[Your assignment] Ignore the pictures in the data below and set down exactly the lines from its first line through the line containing "extended to accommodate".

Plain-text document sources
◇ ◇ ◇ ◇ ◇ ◇ ◇

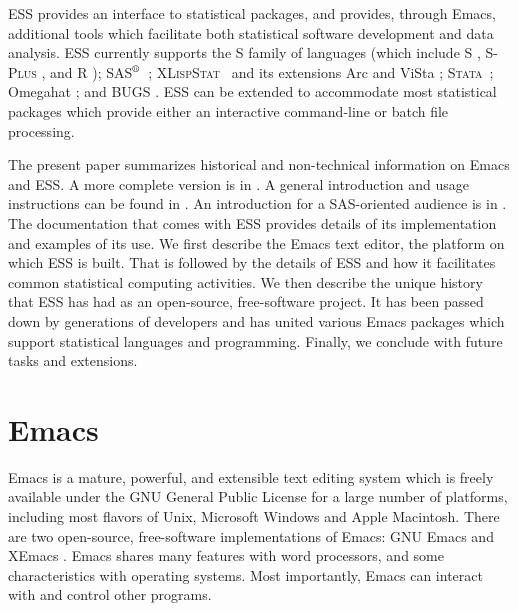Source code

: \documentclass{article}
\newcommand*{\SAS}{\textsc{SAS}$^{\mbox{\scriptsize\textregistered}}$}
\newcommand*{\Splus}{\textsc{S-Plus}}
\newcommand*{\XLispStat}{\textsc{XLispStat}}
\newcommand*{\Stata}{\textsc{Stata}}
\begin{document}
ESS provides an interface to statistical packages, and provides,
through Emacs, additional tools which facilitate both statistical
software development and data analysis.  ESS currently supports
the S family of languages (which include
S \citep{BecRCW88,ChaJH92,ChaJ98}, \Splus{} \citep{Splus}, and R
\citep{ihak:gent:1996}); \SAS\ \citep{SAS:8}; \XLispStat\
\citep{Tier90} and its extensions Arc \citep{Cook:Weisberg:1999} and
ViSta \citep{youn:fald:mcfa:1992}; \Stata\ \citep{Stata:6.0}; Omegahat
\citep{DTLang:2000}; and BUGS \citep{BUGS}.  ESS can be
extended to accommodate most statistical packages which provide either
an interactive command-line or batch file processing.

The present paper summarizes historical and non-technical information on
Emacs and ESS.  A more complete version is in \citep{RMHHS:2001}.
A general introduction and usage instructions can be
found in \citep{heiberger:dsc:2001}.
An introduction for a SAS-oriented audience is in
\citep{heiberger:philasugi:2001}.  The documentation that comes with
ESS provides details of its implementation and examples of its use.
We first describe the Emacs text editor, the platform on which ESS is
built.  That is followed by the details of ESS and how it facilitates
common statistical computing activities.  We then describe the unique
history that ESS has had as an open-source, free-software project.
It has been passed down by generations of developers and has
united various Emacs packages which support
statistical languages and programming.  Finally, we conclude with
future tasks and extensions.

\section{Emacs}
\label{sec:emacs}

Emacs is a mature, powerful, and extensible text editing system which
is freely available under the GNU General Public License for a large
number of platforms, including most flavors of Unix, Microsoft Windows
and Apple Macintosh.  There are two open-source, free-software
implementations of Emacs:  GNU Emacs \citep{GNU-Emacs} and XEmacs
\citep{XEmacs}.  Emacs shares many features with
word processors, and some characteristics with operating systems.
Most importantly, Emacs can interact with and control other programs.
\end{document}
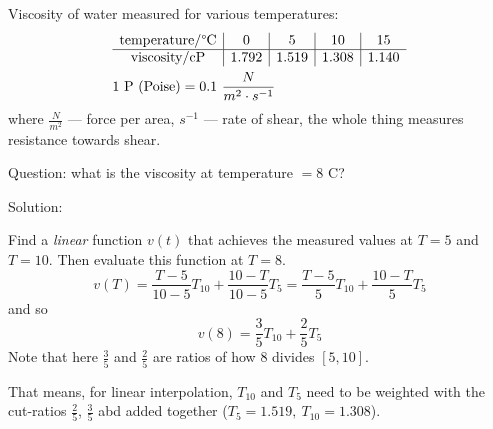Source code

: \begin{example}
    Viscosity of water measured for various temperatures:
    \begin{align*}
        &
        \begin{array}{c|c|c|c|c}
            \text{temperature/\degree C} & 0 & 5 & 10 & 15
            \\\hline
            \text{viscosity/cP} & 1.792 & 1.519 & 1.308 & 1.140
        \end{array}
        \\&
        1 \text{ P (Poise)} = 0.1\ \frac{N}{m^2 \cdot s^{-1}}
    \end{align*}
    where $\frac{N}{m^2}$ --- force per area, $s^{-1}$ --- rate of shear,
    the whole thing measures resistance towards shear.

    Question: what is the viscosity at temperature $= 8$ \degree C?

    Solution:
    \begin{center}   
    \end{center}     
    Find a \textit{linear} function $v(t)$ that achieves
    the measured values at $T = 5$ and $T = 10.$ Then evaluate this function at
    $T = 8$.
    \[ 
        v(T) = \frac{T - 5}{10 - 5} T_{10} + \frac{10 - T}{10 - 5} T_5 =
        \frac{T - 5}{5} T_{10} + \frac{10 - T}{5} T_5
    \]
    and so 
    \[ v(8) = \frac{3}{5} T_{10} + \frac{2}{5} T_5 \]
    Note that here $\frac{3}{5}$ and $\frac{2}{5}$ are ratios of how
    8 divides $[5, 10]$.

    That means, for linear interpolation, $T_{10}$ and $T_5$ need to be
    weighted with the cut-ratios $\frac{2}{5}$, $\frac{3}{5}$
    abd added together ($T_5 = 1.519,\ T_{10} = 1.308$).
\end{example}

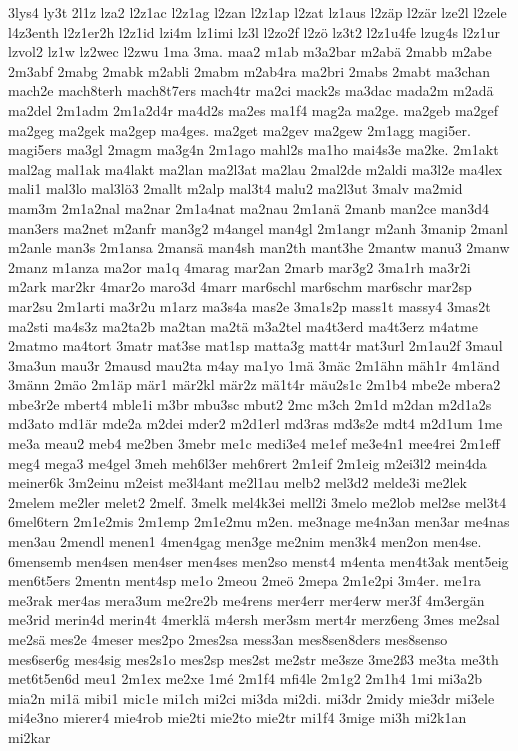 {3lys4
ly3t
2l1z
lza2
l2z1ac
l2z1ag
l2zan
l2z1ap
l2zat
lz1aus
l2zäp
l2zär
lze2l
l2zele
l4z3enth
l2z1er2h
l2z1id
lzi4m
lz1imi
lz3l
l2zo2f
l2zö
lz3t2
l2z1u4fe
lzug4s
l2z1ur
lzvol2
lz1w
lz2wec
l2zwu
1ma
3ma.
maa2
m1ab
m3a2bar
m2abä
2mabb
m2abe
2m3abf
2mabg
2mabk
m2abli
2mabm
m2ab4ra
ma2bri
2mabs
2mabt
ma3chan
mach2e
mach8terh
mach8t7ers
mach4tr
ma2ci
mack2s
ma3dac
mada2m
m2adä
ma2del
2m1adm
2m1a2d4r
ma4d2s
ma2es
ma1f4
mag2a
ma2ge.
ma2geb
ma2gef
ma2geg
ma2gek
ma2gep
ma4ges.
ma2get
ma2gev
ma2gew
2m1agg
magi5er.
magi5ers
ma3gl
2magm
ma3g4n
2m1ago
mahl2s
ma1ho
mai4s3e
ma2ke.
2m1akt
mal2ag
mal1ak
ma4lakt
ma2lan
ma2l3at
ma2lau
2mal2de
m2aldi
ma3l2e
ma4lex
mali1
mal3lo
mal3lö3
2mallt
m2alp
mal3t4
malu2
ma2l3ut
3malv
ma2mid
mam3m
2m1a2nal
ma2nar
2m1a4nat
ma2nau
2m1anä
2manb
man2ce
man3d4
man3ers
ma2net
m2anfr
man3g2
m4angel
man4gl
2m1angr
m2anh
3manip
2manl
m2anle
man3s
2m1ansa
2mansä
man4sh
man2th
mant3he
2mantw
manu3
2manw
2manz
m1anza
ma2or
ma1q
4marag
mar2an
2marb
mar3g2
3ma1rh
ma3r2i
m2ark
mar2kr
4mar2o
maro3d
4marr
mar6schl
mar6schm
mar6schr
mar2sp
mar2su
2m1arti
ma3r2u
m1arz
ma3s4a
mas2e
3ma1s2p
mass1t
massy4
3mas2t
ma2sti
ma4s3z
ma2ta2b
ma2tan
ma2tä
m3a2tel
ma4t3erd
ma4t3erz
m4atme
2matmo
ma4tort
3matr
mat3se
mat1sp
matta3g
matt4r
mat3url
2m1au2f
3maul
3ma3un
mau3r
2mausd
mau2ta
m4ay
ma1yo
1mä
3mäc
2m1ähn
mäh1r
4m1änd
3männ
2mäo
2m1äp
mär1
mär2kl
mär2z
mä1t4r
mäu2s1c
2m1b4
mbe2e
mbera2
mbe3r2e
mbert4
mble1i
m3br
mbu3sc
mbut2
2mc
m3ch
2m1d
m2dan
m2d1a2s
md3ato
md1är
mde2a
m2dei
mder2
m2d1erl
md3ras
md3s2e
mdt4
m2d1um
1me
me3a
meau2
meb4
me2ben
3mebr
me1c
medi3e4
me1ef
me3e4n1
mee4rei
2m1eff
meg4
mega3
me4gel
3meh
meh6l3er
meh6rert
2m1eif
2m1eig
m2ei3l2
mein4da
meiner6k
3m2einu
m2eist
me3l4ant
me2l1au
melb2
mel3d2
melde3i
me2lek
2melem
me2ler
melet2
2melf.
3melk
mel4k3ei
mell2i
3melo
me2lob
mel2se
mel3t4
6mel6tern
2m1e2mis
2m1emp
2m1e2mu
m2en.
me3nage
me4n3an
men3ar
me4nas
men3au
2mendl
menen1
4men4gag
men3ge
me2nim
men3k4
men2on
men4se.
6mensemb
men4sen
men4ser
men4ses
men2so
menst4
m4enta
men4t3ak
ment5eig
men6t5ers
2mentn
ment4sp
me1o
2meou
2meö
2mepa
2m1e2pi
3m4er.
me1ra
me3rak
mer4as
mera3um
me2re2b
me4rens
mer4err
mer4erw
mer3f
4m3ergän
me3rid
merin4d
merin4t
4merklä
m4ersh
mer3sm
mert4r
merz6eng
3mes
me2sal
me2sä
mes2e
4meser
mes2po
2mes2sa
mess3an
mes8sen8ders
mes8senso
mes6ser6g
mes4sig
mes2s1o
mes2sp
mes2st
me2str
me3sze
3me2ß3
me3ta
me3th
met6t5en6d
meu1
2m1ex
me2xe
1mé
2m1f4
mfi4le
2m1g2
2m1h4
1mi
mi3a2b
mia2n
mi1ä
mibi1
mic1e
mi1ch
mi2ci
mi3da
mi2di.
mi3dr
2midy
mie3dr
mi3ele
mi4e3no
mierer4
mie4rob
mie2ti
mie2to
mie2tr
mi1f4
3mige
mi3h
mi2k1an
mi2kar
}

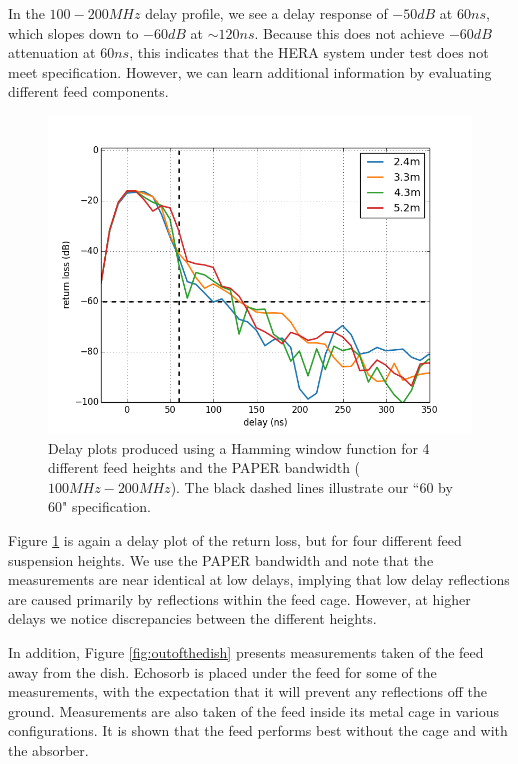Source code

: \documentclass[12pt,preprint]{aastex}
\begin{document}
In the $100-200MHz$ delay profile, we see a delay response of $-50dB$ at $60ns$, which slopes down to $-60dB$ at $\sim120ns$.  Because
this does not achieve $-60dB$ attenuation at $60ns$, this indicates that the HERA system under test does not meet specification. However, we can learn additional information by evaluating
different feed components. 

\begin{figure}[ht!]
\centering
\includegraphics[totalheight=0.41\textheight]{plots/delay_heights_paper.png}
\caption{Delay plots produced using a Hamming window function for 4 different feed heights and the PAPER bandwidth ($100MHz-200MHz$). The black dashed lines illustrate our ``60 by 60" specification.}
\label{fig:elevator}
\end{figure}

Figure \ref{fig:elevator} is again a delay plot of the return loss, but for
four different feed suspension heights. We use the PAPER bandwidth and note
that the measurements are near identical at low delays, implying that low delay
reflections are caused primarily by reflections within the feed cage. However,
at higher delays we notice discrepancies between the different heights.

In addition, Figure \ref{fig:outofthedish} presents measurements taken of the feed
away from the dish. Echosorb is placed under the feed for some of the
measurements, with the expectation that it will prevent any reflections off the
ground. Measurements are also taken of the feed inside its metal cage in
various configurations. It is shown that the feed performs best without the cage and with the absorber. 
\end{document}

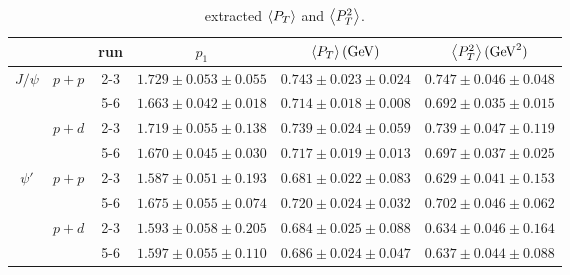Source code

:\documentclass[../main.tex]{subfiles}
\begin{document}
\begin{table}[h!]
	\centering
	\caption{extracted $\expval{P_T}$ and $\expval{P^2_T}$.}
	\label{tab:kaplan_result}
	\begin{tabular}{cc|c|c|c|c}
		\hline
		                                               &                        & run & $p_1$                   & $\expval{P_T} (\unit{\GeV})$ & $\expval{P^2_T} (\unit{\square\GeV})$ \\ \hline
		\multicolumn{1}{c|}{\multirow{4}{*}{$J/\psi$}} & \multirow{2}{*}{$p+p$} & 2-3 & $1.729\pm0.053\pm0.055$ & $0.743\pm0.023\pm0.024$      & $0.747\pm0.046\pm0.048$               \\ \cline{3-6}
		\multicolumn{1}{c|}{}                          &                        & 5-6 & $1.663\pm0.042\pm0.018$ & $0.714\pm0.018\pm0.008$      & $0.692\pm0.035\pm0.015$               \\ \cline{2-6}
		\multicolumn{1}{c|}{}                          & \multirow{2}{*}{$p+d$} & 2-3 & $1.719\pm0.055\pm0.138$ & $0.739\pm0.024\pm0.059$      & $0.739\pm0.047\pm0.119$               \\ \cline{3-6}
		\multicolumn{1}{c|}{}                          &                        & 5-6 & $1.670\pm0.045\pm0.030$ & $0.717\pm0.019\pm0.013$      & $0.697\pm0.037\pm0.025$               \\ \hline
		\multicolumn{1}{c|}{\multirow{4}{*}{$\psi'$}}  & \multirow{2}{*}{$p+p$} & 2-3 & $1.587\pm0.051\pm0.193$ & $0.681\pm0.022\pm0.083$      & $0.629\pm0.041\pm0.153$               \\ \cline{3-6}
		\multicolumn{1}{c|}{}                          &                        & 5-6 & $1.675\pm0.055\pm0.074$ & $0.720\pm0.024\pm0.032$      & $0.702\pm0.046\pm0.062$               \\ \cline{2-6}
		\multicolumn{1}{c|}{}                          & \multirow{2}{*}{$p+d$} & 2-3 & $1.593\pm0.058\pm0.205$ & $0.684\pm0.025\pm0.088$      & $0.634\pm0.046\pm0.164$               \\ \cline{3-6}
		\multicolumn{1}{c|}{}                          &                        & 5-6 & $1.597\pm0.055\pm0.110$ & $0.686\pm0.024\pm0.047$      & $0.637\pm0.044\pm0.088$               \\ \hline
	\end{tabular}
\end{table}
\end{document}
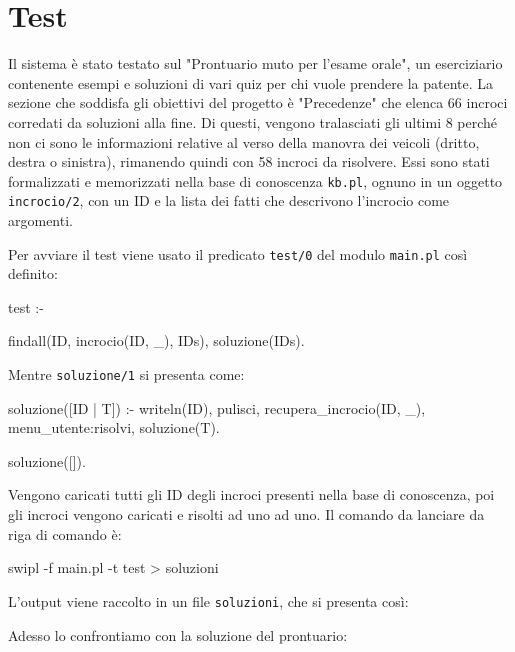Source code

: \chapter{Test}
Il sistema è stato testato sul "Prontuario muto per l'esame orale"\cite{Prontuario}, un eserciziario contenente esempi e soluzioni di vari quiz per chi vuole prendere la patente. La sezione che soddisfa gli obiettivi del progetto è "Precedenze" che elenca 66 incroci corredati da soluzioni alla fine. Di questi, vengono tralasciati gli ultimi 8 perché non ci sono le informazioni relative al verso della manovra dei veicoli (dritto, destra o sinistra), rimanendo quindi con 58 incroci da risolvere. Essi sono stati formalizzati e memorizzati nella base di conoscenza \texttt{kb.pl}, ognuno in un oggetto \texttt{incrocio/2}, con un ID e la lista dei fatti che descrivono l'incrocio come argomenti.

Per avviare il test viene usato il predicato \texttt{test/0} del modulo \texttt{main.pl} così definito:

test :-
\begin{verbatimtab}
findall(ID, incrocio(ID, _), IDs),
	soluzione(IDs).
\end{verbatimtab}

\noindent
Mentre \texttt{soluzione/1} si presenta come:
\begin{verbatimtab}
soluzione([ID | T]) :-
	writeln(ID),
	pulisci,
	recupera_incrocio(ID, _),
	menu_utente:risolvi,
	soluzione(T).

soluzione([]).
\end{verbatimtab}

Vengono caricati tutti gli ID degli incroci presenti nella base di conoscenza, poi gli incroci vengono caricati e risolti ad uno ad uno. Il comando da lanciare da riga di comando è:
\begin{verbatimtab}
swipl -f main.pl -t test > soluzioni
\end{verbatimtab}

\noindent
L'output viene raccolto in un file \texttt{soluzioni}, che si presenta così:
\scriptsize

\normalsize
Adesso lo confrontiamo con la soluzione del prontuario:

◇ ◇ ◇ ◇ ◇ ◇ ◇

[Solution to the problem]
Source code

: \documentclass{article}
\newcommand*{\SAS}{\textsc{SAS}$^{\mbox{\scriptsize\textregistered}}$}
\newcommand*{\Splus}{\textsc{S-Plus}}
\newcommand*{\XLispStat}{\textsc{XLispStat}}
\newcommand*{\Stata}{\textsc{Stata}}
\begin{document}
ESS provides an interface to statistical packages, and provides,
through Emacs, additional tools which facilitate both statistical
software development and data analysis.  ESS currently supports
the S family of languages (which include
S \citep{BecRCW88,ChaJH92,ChaJ98}, \Splus{} \citep{Splus}, and R
\citep{ihak:gent:1996}); \SAS\ \citep{SAS:8}; \XLispStat\
\citep{Tier90} and its extensions Arc \citep{Cook:Weisberg:1999} and
ViSta \citep{youn:fald:mcfa:1992}; \Stata\ \citep{Stata:6.0}; Omegahat
\citep{DTLang:2000}; and BUGS \citep{BUGS}.  ESS can be
extended to accommodate most statistical packages which provide either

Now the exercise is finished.